Où qu'il aille, Forester finissait toujours par se perdre. Volontairement. Il considérait la perte de temps comme un luxe indispensable, il n'avait de toute manière pas vraiment les moyens d'en avoir d'autres. A 54 ans, il se demandait s'il avait raté sa vie. Il courait les expositions gratuites, flânait dans les parcs, déambulait dans les rues et découvrait le relief des villes à travers leurs jardins calmes et leurs trottoirs bruyants.

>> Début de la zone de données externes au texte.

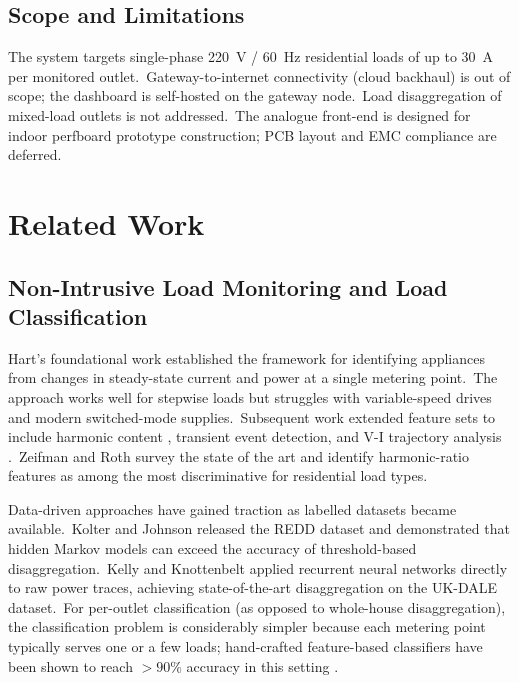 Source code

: \documentclass[conference]{IEEEtran}
\begin{document}
\subsection{Scope and Limitations}
\label{ssec:scope}

The system targets single-phase 220~V / 60~Hz residential loads of up
to 30~A per monitored outlet.\ Gateway-to-internet connectivity
(cloud backhaul) is out of scope; the dashboard is self-hosted on the
gateway node.\ Load disaggregation of mixed-load outlets is not
addressed.\ The analogue front-end is designed for indoor perfboard
prototype construction; PCB layout and EMC compliance are deferred.

\section{Related Work}
\label{sec:related}

\subsection{Non-Intrusive Load Monitoring and Load Classification}

Hart's foundational work \cite{hart_nilm_1992} established the
framework for identifying appliances from changes in steady-state
current and power at a single metering point.\ The approach works well
for stepwise loads but struggles with variable-speed drives and
modern switched-mode supplies.\ Subsequent work extended feature sets
to include harmonic content \cite{wichakool_harmonic_loads_2009},
transient event detection, and V-I trajectory analysis
\cite{lam_vI_trajectory_2007}.\ Zeifman and Roth
\cite{zeifman_nilm_review_2011} survey the state of the art and
identify harmonic-ratio features as among the most discriminative for
residential load types.

Data-driven approaches have gained traction as labelled datasets
became available.\ Kolter and Johnson \cite{kolter_redd_2011}
released the REDD dataset and demonstrated that hidden Markov models
can exceed the accuracy of threshold-based disaggregation.\ Kelly and
Knottenbelt \cite{kelly_neural_nilm_2015} applied recurrent neural
networks directly to raw power traces, achieving state-of-the-art
disaggregation on the UK-DALE dataset.\ For per-outlet classification
(as opposed to whole-house disaggregation), the classification problem
is considerably simpler because each metering point typically
serves one or a few loads; hand-crafted feature-based classifiers
have been shown to reach \(>90\%\) accuracy in this setting
\cite{parson_unsupervised_nilm_2012}.
\end{document}
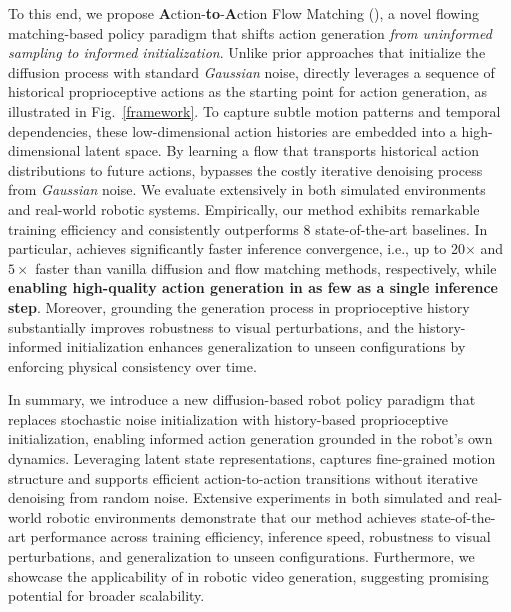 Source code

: 
To this end, we propose \textbf{A}ction-\textbf{to}-\textbf{A}ction {Flow} Matching (\textbf{\m{}}), a novel flowing matching-based policy paradigm that shifts action generation \textit{from uninformed sampling to informed initialization}. Unlike prior approaches that initialize the diffusion process with standard \textit{Gaussian} noise, \m{} directly leverages a sequence of historical proprioceptive actions as the starting point for action generation, as illustrated in Fig.~\ref{framework}. To capture subtle motion patterns and temporal dependencies, these low-dimensional action histories are embedded into a high-dimensional latent space. By learning a flow that transports historical action distributions to future actions, \m{} bypasses the costly iterative denoising process from \textit{Gaussian} noise.
We evaluate \m{} extensively in both simulated environments and real-world robotic systems. Empirically, our method exhibits remarkable training efficiency and consistently outperforms 8 state-of-the-art baselines.
In particular, \m{} achieves significantly faster inference convergence, i.e., up to 20$\times$ and $5\times$ faster than vanilla diffusion and flow matching methods, respectively, while \textbf{enabling high-quality action generation in as few as a single inference step}. 
Moreover, grounding the generation process in proprioceptive history substantially improves robustness to visual perturbations, and the history-informed initialization enhances generalization to unseen configurations by enforcing physical consistency over time.

In summary, we introduce a new diffusion-based robot policy paradigm that replaces stochastic noise initialization with history-based proprioceptive initialization, enabling informed action generation grounded in the robot’s own dynamics. Leveraging latent state representations, \m{} captures fine-grained motion structure and supports efficient action-to-action transitions without iterative denoising from random noise. Extensive experiments in both simulated and real-world robotic environments demonstrate that our method achieves state-of-the-art performance across training efficiency, inference speed, robustness to visual perturbations, and generalization to unseen configurations. Furthermore, we showcase the applicability of \m{} in robotic video generation, suggesting promising potential for broader scalability.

Il se posait la question, parce qu'il lui semblait que sa vie manquait de fondations. Légère et inconsistante, comme un morceau d'ouate dans la brise.
Il n'avait pas d'enfants, ne possédait pas de maison ou d'appartement, ni de voiture.
En outre, il n'avait pas de chien.
Forester tenait les bancs publics et les chaises des parcs pour un acquis social des plus intéressants. Dans une ville sans jardins, il était difficile de s'assoir dignement ET gratuitement; c'est la raison pour laquelle il choisissait toujours soigneusement ses destinations en fonction de leurs espaces verts.
Forester avait eu son petit moment de gloire pas le passé; un livre qu'il avait écrit rapidement, et qu'il voyait aujourd'hui d'un sale oeil.
Ce bouquin lui avait fait croire qu'il avait du talent.
Et en fait, il n'en n'avait eu que pour celui là.
Vaguement journaliste, vaguement invité à des conférences, vaguement tout, Forester avait fini par divorcer vaguement de Mélise.
Mélise, lassée de toutes ces vagues, avait, quant à elle, divorcé d'une manière beaucoup plus solide.

Forester habitait tout près de Rego Park. Un petit appartement qui lui ressemblait, sans gloire ni tristesse.